WHAT YOU ARE ASKED TO DO -
In the records below, the relevant part opens with the line containing "sudo kill -SIGINT <PID>" and closes with the line containing "The goal of"; print that part exactly and only, without its pictures.

EXTRACTED MATERIAL -
● ● ●

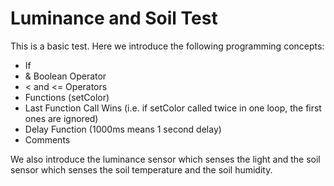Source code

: 
# Luminance and Soil Test
This is a basic test. Here we introduce the following programming concepts:

* If
* & Boolean Operator
* < and <= Operators
* Functions (setColor)
* Last Function Call Wins (i.e. if setColor called twice in one loop, the first ones are ignored)
* Delay Function (1000ms means 1 second delay)
* Comments

We also introduce the luminance sensor which senses the light and the soil sensor which senses
the soil temperature and the soil humidity.
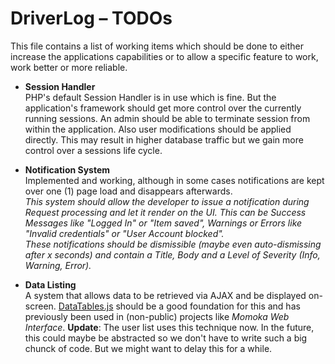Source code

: # DriverLog &ndash; TODOs
This file contains a list of working items which should be done to either increase the
applications capabilities or to allow a specific feature to work, work better or more 
reliable.

- **Session Handler**<br>
PHP's default Session Handler is in use which is fine. But the application's framework should
get more control over the currently running sessions. An admin should be able to terminate
session from within the application. Also user modifications should be applied directly. This 
may result in higher database traffic but we gain more control over a sessions life cycle.

- **Notification System**<br>
Implemented and working, although in some cases notifications are kept over one (1) page load 
and disappears afterwards.
<br>*This system should allow the developer to issue a notification during Request processing
and let it render on the UI. This can be Success Messages like "Logged In" or "Item saved",
Warnings or Errors like "Invalid credentials" or "User Account blocked".<br>
These notifications should be dismissible (maybe even auto-dismissing after _x_ seconds)
and contain a Title, Body and a Level of Severity (Info, Warning, Error).*

- **Data Listing**<br>
A system that allows data to be retrieved via AJAX and be displayed on-screen. 
[DataTables.js](https://datatables.net/) should be a good foundation for this and has 
previously been used in (non-public) projects like _Momoka Web Interface_.
**Update**: The user list uses this technique now. In the future, this could maybe be abstracted
so we don't have to write such a big chunck of code. But we might want to delay this for a while.
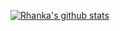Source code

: [![Rhanka's github stats](https://github-readme-stats.vercel.app/api?username=rhanka)](https://matchid.io)

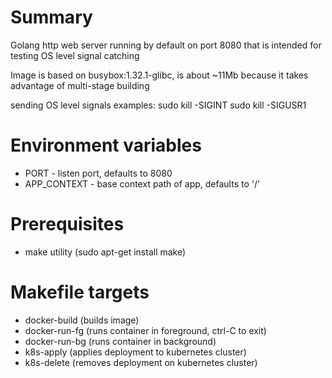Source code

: # Summary
Golang http web server running by default on port 8080 that is intended for testing OS level signal catching

Image is based on busybox:1.32.1-glibc, is about ~11Mb because it takes advantage of multi-stage building

sending OS level signals examples:
  sudo kill -SIGINT <PID>
  sudo kill -SIGUSR1 <PID>

# Environment variables

* PORT - listen port, defaults to 8080
* APP_CONTEXT - base context path of app, defaults to '/'

# Prerequisites
* make utility (sudo apt-get install make)

# Makefile targets
* docker-build (builds image)
* docker-run-fg (runs container in foreground, ctrl-C to exit)
* docker-run-bg (runs container in background)
* k8s-apply (applies deployment to kubernetes cluster)
* k8s-delete (removes deployment on kubernetes cluster)
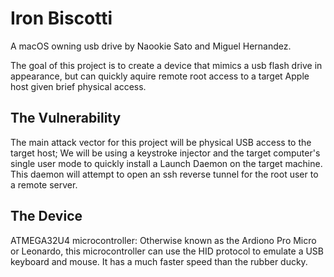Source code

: # Iron Biscotti

A macOS owning usb drive by Naookie Sato and Miguel Hernandez.

The goal of this project is to create a device that mimics a usb flash drive in appearance,
but can quickly aquire remote root access to a target Apple host given brief physical access.

## The Vulnerability

The main attack vector for this project will be physical USB access to the target host;
We will be using a keystroke injector and the target computer's single user mode to quickly install a
Launch Daemon on the target machine. This daemon will attempt to open an ssh reverse tunnel
for the root user to a remote server.

## The Device

ATMEGA32U4 microcontroller: Otherwise known as the Ardiono Pro Micro or Leonardo, this microcontroller can
use the HID protocol to emulate a USB keyboard and mouse. It has a much faster speed than the rubber ducky.

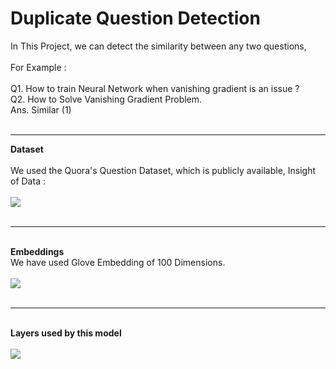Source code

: # Duplicate Question Detection

In This Project, we can detect the similarity between any two questions,<br><br> For Example : <br><br>Q1. How to train Neural Network when vanishing gradient is an issue ?<br>
Q2. How to Solve Vanishing Gradient Problem.
<br>Ans. Similar (1)<br><br>
<hr><b>Dataset</b>
<br><br>We used the Quora's Question Dataset, which is publicly available, Insight of Data :<br><br>
<img src="https://i.ibb.co/MpcqvYr/Screenshot-from-2020-09-22-14-08-01.png"><br><br><hr><br>
<b>Embeddings</b>
<br>
We have used Glove Embedding of 100 Dimensions.<br><br><img src="https://i.ibb.co/km11Ppc/Screenshot-from-2020-09-24-13-49-00.png"/>
<br><br><hr><br>
<b> Layers used by this model </b><br><br><img src="https://i.ibb.co/6vmbC5g/Screenshot-from-2020-09-24-13-52-23.png"/>
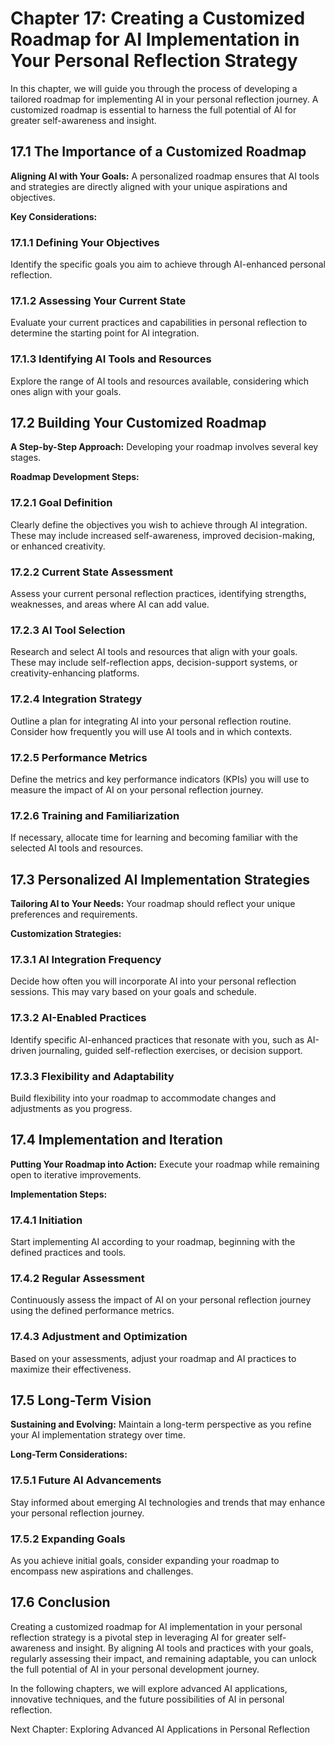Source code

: Chapter 17: Creating a Customized Roadmap for AI Implementation in Your Personal Reflection Strategy
====================================================================================================

In this chapter, we will guide you through the process of developing a tailored roadmap for implementing AI in your personal reflection journey. A customized roadmap is essential to harness the full potential of AI for greater self-awareness and insight.

17.1 The Importance of a Customized Roadmap
-------------------------------------------

**Aligning AI with Your Goals:** A personalized roadmap ensures that AI tools and strategies are directly aligned with your unique aspirations and objectives.

**Key Considerations:**

### 17.1.1 Defining Your Objectives

Identify the specific goals you aim to achieve through AI-enhanced personal reflection.

### 17.1.2 Assessing Your Current State

Evaluate your current practices and capabilities in personal reflection to determine the starting point for AI integration.

### 17.1.3 Identifying AI Tools and Resources

Explore the range of AI tools and resources available, considering which ones align with your goals.

17.2 Building Your Customized Roadmap
-------------------------------------

**A Step-by-Step Approach:** Developing your roadmap involves several key stages.

**Roadmap Development Steps:**

### 17.2.1 Goal Definition

Clearly define the objectives you wish to achieve through AI integration. These may include increased self-awareness, improved decision-making, or enhanced creativity.

### 17.2.2 Current State Assessment

Assess your current personal reflection practices, identifying strengths, weaknesses, and areas where AI can add value.

### 17.2.3 AI Tool Selection

Research and select AI tools and resources that align with your goals. These may include self-reflection apps, decision-support systems, or creativity-enhancing platforms.

### 17.2.4 Integration Strategy

Outline a plan for integrating AI into your personal reflection routine. Consider how frequently you will use AI tools and in which contexts.

### 17.2.5 Performance Metrics

Define the metrics and key performance indicators (KPIs) you will use to measure the impact of AI on your personal reflection journey.

### 17.2.6 Training and Familiarization

If necessary, allocate time for learning and becoming familiar with the selected AI tools and resources.

17.3 Personalized AI Implementation Strategies
----------------------------------------------

**Tailoring AI to Your Needs:** Your roadmap should reflect your unique preferences and requirements.

**Customization Strategies:**

### 17.3.1 AI Integration Frequency

Decide how often you will incorporate AI into your personal reflection sessions. This may vary based on your goals and schedule.

### 17.3.2 AI-Enabled Practices

Identify specific AI-enhanced practices that resonate with you, such as AI-driven journaling, guided self-reflection exercises, or decision support.

### 17.3.3 Flexibility and Adaptability

Build flexibility into your roadmap to accommodate changes and adjustments as you progress.

17.4 Implementation and Iteration
---------------------------------

**Putting Your Roadmap into Action:** Execute your roadmap while remaining open to iterative improvements.

**Implementation Steps:**

### 17.4.1 Initiation

Start implementing AI according to your roadmap, beginning with the defined practices and tools.

### 17.4.2 Regular Assessment

Continuously assess the impact of AI on your personal reflection journey using the defined performance metrics.

### 17.4.3 Adjustment and Optimization

Based on your assessments, adjust your roadmap and AI practices to maximize their effectiveness.

17.5 Long-Term Vision
---------------------

**Sustaining and Evolving:** Maintain a long-term perspective as you refine your AI implementation strategy over time.

**Long-Term Considerations:**

### 17.5.1 Future AI Advancements

Stay informed about emerging AI technologies and trends that may enhance your personal reflection journey.

### 17.5.2 Expanding Goals

As you achieve initial goals, consider expanding your roadmap to encompass new aspirations and challenges.

17.6 Conclusion
---------------

Creating a customized roadmap for AI implementation in your personal reflection strategy is a pivotal step in leveraging AI for greater self-awareness and insight. By aligning AI tools and practices with your goals, regularly assessing their impact, and remaining adaptable, you can unlock the full potential of AI in your personal development journey.

In the following chapters, we will explore advanced AI applications, innovative techniques, and the future possibilities of AI in personal reflection.

Next Chapter: Exploring Advanced AI Applications in Personal Reflection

● ● ●

RESULT -
  sudo kill -SIGINT <PID>
  sudo kill -SIGUSR1 <PID>

# Environment variables

* PORT - listen port, defaults to 8080
* APP_CONTEXT - base context path of app, defaults to '/'

# Prerequisites
* make utility (sudo apt-get install make)

# Makefile targets
* docker-build (builds image)
* docker-run-fg (runs container in foreground, ctrl-C to exit)
* docker-run-bg (runs container in background)
* k8s-apply (applies deployment to kubernetes cluster)
* k8s-delete (removes deployment on kubernetes cluster)
Source code

: # Iron Biscotti

A macOS owning usb drive by Naookie Sato and Miguel Hernandez.

The goal of this project is to create a device that mimics a usb flash drive in appearance,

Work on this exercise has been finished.